Activated charcoal effectively reduces symptoms associated with digestive disorders like diarrhea, constipation, heartburn, indigestion, nausea, vomiting, ulcers, and more.
Gastrointestinal disorders People suffering from diarrhea or constipation sometimes take activated charcoal to prevent further problems. Activated charcoal has been shown to work well when taken orally. 2013 study Trusted Source, patients with irritable bowel syndrome, which causes frequent bouts of loose stools, were treated with either placebo pills or 5 g of activated charcoal twice daily for three weeks.
How Does It Work?
When ingested, activated charcoal works by binding to fat molecules called lipids—which means it absorbs fats into itself.
How do I use activated charcoal?
The easiest way to take activated charcoal is to mix it with juice or soda before drinking it. If you’re taking it intravenously, make sure to dilute it appropriately. For example, if you want to give yourself 10 grams of activated charcoal per liter of fluid, you would put 5 grams of activated charcoal in 500 milliliters of water. Then drink it slowly until you feel full.
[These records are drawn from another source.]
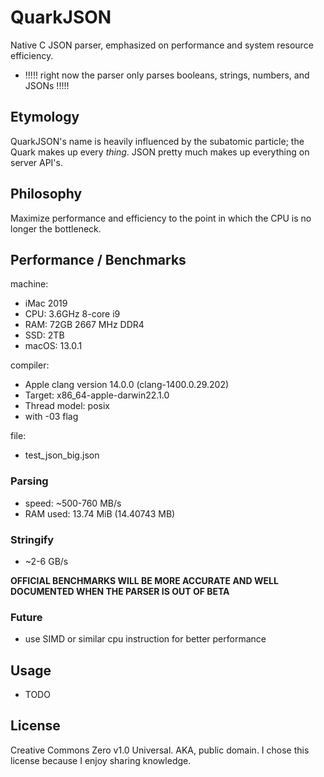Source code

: # QuarkJSON
Native C JSON parser, emphasized on performance and system resource efficiency.
- !!!!!   right now the parser only parses booleans, strings, numbers, and JSONs   !!!!!

## Etymology
QuarkJSON's name is heavily influenced by the subatomic particle; the Quark makes up every _thing_. JSON pretty much makes up everything on server API's.

## Philosophy
Maximize performance and efficiency to the point in which the CPU is no longer the bottleneck.

## Performance / Benchmarks
machine:
- iMac 2019
- CPU: 3.6GHz 8-core i9
- RAM: 72GB 2667 MHz DDR4
- SSD: 2TB
- macOS: 13.0.1

compiler:
- Apple clang version 14.0.0 (clang-1400.0.29.202)
- Target: x86_64-apple-darwin22.1.0
- Thread model: posix
- with -03 flag

file:
- test_json_big.json
### Parsing
- speed: ~500-760 MB/s
- RAM used: 13.74 MiB (14.40743 MB)
### Stringify
- ~2-6 GB/s
  
**OFFICIAL BENCHMARKS WILL BE MORE ACCURATE AND WELL DOCUMENTED WHEN THE PARSER IS OUT OF BETA**

### Future
- use SIMD or similar cpu instruction for better performance

## Usage
- TODO

## License
Creative Commons Zero v1.0 Universal. AKA, public domain. I chose this license because I enjoy sharing knowledge.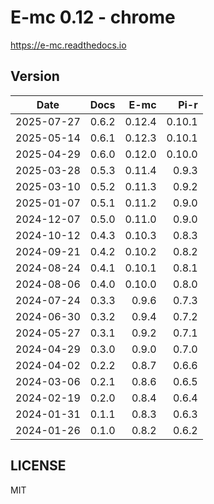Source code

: # E-mc 0.12 - chrome

https://e-mc.readthedocs.io

## Version

| Date       | Docs   | E-mc    | Pi-r    |
| :--------: | -----: | ------: | ------: |
| 2025-07-27 |  0.6.2 |  0.12.4 |  0.10.1 |
| 2025-05-14 |  0.6.1 |  0.12.3 |  0.10.1 |
| 2025-04-29 |  0.6.0 |  0.12.0 |  0.10.0 |
| 2025-03-28 |  0.5.3 |  0.11.4 |   0.9.3 |
| 2025-03-10 |  0.5.2 |  0.11.3 |   0.9.2 |
| 2025-01-07 |  0.5.1 |  0.11.2 |   0.9.0 |
| 2024-12-07 |  0.5.0 |  0.11.0 |   0.9.0 |
| 2024-10-12 |  0.4.3 |  0.10.3 |   0.8.3 |
| 2024-09-21 |  0.4.2 |  0.10.2 |   0.8.2 |
| 2024-08-24 |  0.4.1 |  0.10.1 |   0.8.1 |
| 2024-08-06 |  0.4.0 |  0.10.0 |   0.8.0 |
| 2024-07-24 |  0.3.3 |   0.9.6 |   0.7.3 |
| 2024-06-30 |  0.3.2 |   0.9.4 |   0.7.2 |
| 2024-05-27 |  0.3.1 |   0.9.2 |   0.7.1 |
| 2024-04-29 |  0.3.0 |   0.9.0 |   0.7.0 |
| 2024-04-02 |  0.2.2 |   0.8.7 |   0.6.6 |
| 2024-03-06 |  0.2.1 |   0.8.6 |   0.6.5 |
| 2024-02-19 |  0.2.0 |   0.8.4 |   0.6.4 |
| 2024-01-31 |  0.1.1 |   0.8.3 |   0.6.3 |
| 2024-01-26 |  0.1.0 |   0.8.2 |   0.6.2 |

## LICENSE

MIT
What types of overdoses can activated charcoal treat?
The main benefit of using activated charcoal comes from treating acute ingestions of drugs and poisons such as acetaminophen, aspirin, ibuprofen, caffeine, alcohol, nicotine, methamphetamines, barbiturates, benzodiazepines, opioids, antihistamines, anticoagulants, antidepressants, muscle relaxers, stimulants, sedatives, steroids, and even prescription medications.
Is it safe to eat activated charcoal?
No! Activated charcoal should not be eaten because it can cause serious harm if swallowed. The longer answer: Although activated charcoal does have some beneficial properties when taken orally, it shouldn’t be ingested by anyone without medical supervision.
How much-activated charcoal do I need to take?
There isn’t enough research into how effective activated charcoal is to make any recommendations about dosage.
Treatment of Poisoning
Activated charcoal is effective when given orally or rectally. It should never be injected intravenously because this may lead to severe complications. In case of oral intake, activated charcoal must be taken immediately upon discovery of toxicity. If ingested accidentally, activated charcoal should be chewed thoroughly before swallowing.